Has this ever happened to you? You're working in Jira, maybe doing something like running an Integrity check, and WHAM, after loading for a while the page just stops and gives you an error.
Well, maybe it's not this exact screen. If you get a generic 504 or 50x black text on a white background, it's time to think about customizing your reverse proxy's error page. (you are using a reverse proxy, right?) But that's a post for another day!
Today we're looking at why you hit that error page. Timeouts! By default, nginx and Apache will stop trying to connect to Jira if it doesn't finish responding to a request in 30 seconds. Normally this would be fine, because normal pages only take a few seconds at most to load.
But say you're doing something like running the Integrity Checker on a large instance. That single page could take several minutes to load, because it takes a long time for the Integrity Checker to execute! Once it hits 30 seconds of waiting, your reverse proxy is going to give up and return an error to you instead of continuing to wait for Jira. Oh no! If you want to get the results from the Integrity Checker, you're going to need to open up your reverse proxy configuration and increase that limit. nginx is my proxy of choice, so check out the Apache documentation or your own relevant proxy if you're using something else.

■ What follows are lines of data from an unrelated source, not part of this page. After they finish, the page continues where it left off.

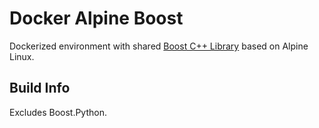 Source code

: # Docker Alpine Boost
Dockerized environment with shared [Boost C++ Library](http://www.boost.org/) based on Alpine Linux.

## Build Info

Excludes Boost.Python.

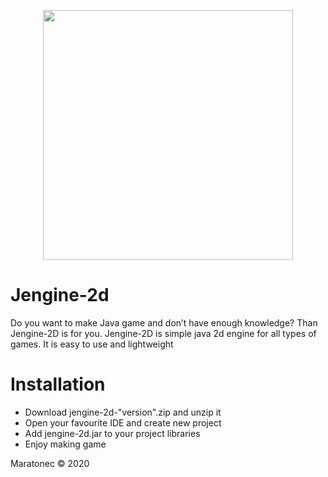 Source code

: <p align="center">
  <img width="400" height="400" src="logo.png">
</p>

# Jengine-2d
Do you want to make Java game and don’t have enough knowledge? Than Jengine-2D is for you. Jengine-2D is simple java 2d engine for all types of games. It is easy to use and lightweight  
# Installation
- Download jengine-2d-"version".zip and unzip it
- Open your favourite IDE and create new project
- Add jengine-2d.jar to your project libraries
- Enjoy making game


Maratonec © 2020
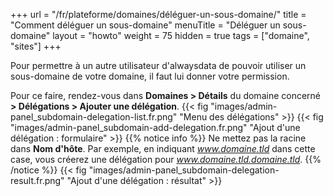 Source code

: +++
url = "/fr/plateforme/domaines/déléguer-un-sous-domaine/"
title = "Comment déléguer un sous-domaine"
menuTitle = "Déléguer un sous-domaine"
layout = "howto"
weight = 75
hidden = true
tags = ["domaine", "sites"]
+++

Pour permettre à un autre utilisateur d'alwaysdata de pouvoir utiliser un sous-domaine de votre domaine, il faut lui donner votre permission.

Pour ce faire, rendez-vous dans **Domaines > Détails** du domaine concerné **> Délégations > Ajouter une délégation**.
{{< fig "images/admin-panel_subdomain-delegation-list.fr.png" "Menu des délégations" >}}
{{< fig "images/admin-panel_subdomain-add-delegation.fr.png" "Ajout d'une délégation : formulaire" >}}
{{% notice info %}}
Ne mettez pas la racine dans **Nom d'hôte**. Par exemple, en indiquant _www.domaine.tld_ dans cette case, vous créerez une délégation pour _www.domaine.tld.domaine.tld_.
{{% /notice %}}
{{< fig "images/admin-panel_subdomain-delegation-result.fr.png" "Ajout d'une délégation : résultat" >}}
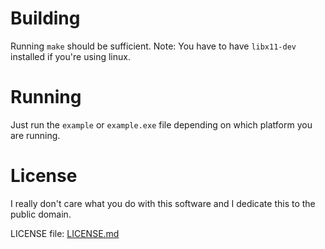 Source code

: # Building
Running `make` should be sufficient.
Note: You have to have `libx11-dev` installed if you're using linux.

# Running
Just run the `example` or `example.exe` file depending on which platform you are running.

# License

I really don't care what you do with this software and I dedicate this to the public domain.

LICENSE file:
[LICENSE.md](LICENSE.md)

In the configuration for our instance, I've tweaked the default timeout to 60 seconds (some people insist on loading filters with large pagination - we'll get to that in a minute) and provided explanations for the values in comments so future administrators will be informed. Feel free to copy this straight in:
# The read timeout is the primary "how long will I see a white screen before I get an 500 error message from nginx" - see these values:
# Application restart - set to 5s (will show people an error message sooner instead of an eternally-loading whitescreen) - note this isn't useful after Jira 7.2 because Jira includes its own "starting up" page
# Normal operation - 60s
# If you need to use the Integrity Checker - 500s
Now about those large filters! Have you ever had a bulk change with a lot of issues time out on you? Had to try the bulk change again with smaller amounts of issues? That read timeout is actually coming to your assistance here! Take a look at the search you're starting with, and see what columns are selected in List view:
The more columns that are selected, the more work Jira has to do during a bulk change to render all the items in those columns up to the max number of issues - maybe 1,000! If you're about to do a bulk change, save yourself some headache and uncheck everything except the Key, Issue Type, and Summary. You'll be amazed at how much faster the bulk change screens load, and you won't encounter issues with a timeout.